The maidan.org.ua website had a piece illustrating your points very well posted on 1st Oct. It's about the Chief Prosecutor of Kirovohrad and his run-ins with Piskun. The original version in Ukrainian is here.

I have translated it for them as follows:

Ex-Chief Prosecutor of Kirovohrad region accuses Prosecutor-General Piskun of corruption

On the 30th September 2005 the Chief Prosecutor of Kirovohrad oblast and three of his deputies were relieved of their duties on the orders of the Prosecutor-General of Ukraine. On the same day Oleksandr Hardetskyi was introduced to the Kirovohrad Prosecutor collective to serve as acting Chief deputy, and has been empowered to form a new team.

Oleh Levytskyi, who until yesterday held the post of Chief prosecutor of the oblast, declared that he was illegally fired and the laws of Ukraine concerning the Proscutor's office were seriously transgressed. He intends to challenge the Prosecutor-General's decision through legal channels.

Levytskyi is convinced that the main reason for the sackings is a recently-opened criminal case which impinges on the business interests of highly placed government officials. He is quoted as saying, "The Kirovohrad oblast Prosecutor's office has encroached on the business of Prosecutor-General of Ukraine Piskun's wife, the head of the Supreme Court of Ukraine Malarenko's wife, the former minister and chief of Tax administration Azarov's wife, and also a family member of the Prosecutor-General of Ukraine."

Levytskyi stated that the commercial structure, 'Planeta Investytsyi' Limited company, in contravention of current laws, contracted to rent the entire "Novoukrainskyi kombinat khliboproductiv" state [bread-baking] enterprise. The founders of the company, by utilizing shadow schemes, taking advantage of a profitable state enterprise, and utilizing corrupt connections, caused losses to the state totalling several million hryvnya.
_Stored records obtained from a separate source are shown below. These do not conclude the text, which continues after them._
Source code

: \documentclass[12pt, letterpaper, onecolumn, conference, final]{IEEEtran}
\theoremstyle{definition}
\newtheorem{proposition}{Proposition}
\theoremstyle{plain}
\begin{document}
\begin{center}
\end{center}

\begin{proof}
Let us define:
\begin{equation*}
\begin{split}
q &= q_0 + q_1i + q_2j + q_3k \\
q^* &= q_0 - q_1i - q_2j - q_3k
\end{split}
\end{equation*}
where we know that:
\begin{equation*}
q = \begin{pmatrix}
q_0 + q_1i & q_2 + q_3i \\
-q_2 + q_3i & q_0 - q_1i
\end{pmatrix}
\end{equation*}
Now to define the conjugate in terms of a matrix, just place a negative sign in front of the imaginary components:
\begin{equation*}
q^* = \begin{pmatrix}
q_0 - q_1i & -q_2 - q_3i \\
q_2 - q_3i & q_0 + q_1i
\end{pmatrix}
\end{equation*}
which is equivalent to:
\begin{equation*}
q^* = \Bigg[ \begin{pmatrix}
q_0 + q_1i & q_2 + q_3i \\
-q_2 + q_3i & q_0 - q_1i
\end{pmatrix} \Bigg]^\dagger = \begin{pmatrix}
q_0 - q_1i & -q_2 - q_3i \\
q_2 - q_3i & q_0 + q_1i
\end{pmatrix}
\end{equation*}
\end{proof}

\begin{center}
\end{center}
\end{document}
Note: A previous order by the Prosecutor-General of Ukraine to dismiss Oleh Petrovych Levytskyi from his position of Chief prosecutor of the Kirovohrad oblast was declared invalid by the Kirov city court on 10th August. He was reinstated on 19th August 2005 as a result of this court decision. [The source given by maidan.org.ua is 'Vyedomosti Plus' - a Kirovohrad oblast weekly.]

***

During the OR, Piskun, according to UP website at that time, was a frequent visitor to Yushchenko's house. I was astonished that Yush stuck with him - the only reason I can think why he did this is because he is the guarantor ensuring no harm befalls 'prominenti' from Kuchma's administration. Rather like J Edgar Hoover, he has 'the dirt' on everyone.

The maidan.org.ua story above is big and should have legs, but I suspect will not be posted elsewhere because even today, journalists are still being cowed.

I suspect Turchinov has 'dark-holed' a large quantity of 'kompromat' accumulated over the last 9 months, which no doubt, will be used nearer the VR elections, but as you say, there is so many people with immunity from prosecution after the Yush-Yanuk memorandum it's difficult to see what the next step will be.

BYuT with Tomenko, Turchynov, and Zinchenko will claim that they are the only 'clean(ish)' block, and produce evidence to back this up. Unfortunately much of the electorate has already made up its mind that they are all as bad as one another. Should be interesting..

Best wishes....LEvko
October 2, 2005 | Unregistered CommenterLEvko
It might be nice to have another survey of more ordinary Ukrainians on recent developments.

I know there are fears of instability among many. I am particularly interested in hearing and dialoguing with the younger people who provided the fervor for the OR.

I'm not sure how you establish judicial stability and respectability. It probably would have required a YuschGov with more balls. The thing I saw missing quite a bit in Ukraine was for intermediary institutions. It didn't even seem that many Ukrainians saw the need for them to help foster these. They thought that just electing better people would suffice.